━━ RECORDS FOR THE TASK

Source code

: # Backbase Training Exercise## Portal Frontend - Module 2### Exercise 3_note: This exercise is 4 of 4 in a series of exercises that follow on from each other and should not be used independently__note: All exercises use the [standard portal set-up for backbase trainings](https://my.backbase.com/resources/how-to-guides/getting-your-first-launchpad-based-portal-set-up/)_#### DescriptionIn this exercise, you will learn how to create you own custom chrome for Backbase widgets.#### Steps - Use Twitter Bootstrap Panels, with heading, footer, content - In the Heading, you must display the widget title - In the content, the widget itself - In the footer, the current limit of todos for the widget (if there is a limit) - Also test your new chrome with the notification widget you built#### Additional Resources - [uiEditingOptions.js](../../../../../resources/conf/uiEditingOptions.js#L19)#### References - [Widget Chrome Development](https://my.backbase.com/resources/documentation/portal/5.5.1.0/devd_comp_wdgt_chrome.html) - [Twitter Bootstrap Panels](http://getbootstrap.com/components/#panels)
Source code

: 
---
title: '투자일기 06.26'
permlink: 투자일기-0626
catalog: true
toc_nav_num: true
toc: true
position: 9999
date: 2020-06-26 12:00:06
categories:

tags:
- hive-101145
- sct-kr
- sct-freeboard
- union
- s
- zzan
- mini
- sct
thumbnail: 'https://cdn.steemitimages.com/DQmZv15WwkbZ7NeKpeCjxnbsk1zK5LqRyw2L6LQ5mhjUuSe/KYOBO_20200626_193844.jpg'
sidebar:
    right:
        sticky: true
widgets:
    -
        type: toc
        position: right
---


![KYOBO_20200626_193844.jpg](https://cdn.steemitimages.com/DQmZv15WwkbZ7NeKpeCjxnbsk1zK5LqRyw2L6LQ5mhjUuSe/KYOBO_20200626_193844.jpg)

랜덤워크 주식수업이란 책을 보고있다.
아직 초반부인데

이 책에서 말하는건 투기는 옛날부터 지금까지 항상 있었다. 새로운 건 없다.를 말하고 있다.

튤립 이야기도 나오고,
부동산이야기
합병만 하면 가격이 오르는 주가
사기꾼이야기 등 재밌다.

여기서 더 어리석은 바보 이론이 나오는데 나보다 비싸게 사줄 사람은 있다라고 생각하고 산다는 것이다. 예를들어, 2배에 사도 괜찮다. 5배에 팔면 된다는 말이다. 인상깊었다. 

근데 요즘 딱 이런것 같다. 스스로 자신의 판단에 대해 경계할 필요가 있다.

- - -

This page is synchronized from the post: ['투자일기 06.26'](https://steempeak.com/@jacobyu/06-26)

━━━━

- [WORK INSTRUCTION]:
A verbatim copy of all the records is required. Write it out in full.

- [RESPONSE FOR THIS EXERCISE]:
Source code

: # Backbase Training Exercise## Portal Frontend - Module 2### Exercise 3_note: This exercise is 4 of 4 in a series of exercises that follow on from each other and should not be used independently__note: All exercises use the [standard portal set-up for backbase trainings](https://my.backbase.com/resources/how-to-guides/getting-your-first-launchpad-based-portal-set-up/)_#### DescriptionIn this exercise, you will learn how to create you own custom chrome for Backbase widgets.#### Steps - Use Twitter Bootstrap Panels, with heading, footer, content - In the Heading, you must display the widget title - In the content, the widget itself - In the footer, the current limit of todos for the widget (if there is a limit) - Also test your new chrome with the notification widget you built#### Additional Resources - [uiEditingOptions.js](../../../../../resources/conf/uiEditingOptions.js#L19)#### References - [Widget Chrome Development](https://my.backbase.com/resources/documentation/portal/5.5.1.0/devd_comp_wdgt_chrome.html) - [Twitter Bootstrap Panels](http://getbootstrap.com/components/#panels)
Source code

: 
---
title: '투자일기 06.26'
permlink: 투자일기-0626
catalog: true
toc_nav_num: true
toc: true
position: 9999
date: 2020-06-26 12:00:06
categories:

tags:
- hive-101145
- sct-kr
- sct-freeboard
- union
- s
- zzan
- mini
- sct
thumbnail: 'https://cdn.steemitimages.com/DQmZv15WwkbZ7NeKpeCjxnbsk1zK5LqRyw2L6LQ5mhjUuSe/KYOBO_20200626_193844.jpg'
sidebar:
    right:
        sticky: true
widgets:
    -
        type: toc
        position: right
---


![KYOBO_20200626_193844.jpg](https://cdn.steemitimages.com/DQmZv15WwkbZ7NeKpeCjxnbsk1zK5LqRyw2L6LQ5mhjUuSe/KYOBO_20200626_193844.jpg)

랜덤워크 주식수업이란 책을 보고있다.
아직 초반부인데

이 책에서 말하는건 투기는 옛날부터 지금까지 항상 있었다. 새로운 건 없다.를 말하고 있다.

튤립 이야기도 나오고,
부동산이야기
합병만 하면 가격이 오르는 주가
사기꾼이야기 등 재밌다.

여기서 더 어리석은 바보 이론이 나오는데 나보다 비싸게 사줄 사람은 있다라고 생각하고 산다는 것이다. 예를들어, 2배에 사도 괜찮다. 5배에 팔면 된다는 말이다. 인상깊었다. 

근데 요즘 딱 이런것 같다. 스스로 자신의 판단에 대해 경계할 필요가 있다.

- - -

This page is synchronized from the post: ['투자일기 06.26'](https://steempeak.com/@jacobyu/06-26)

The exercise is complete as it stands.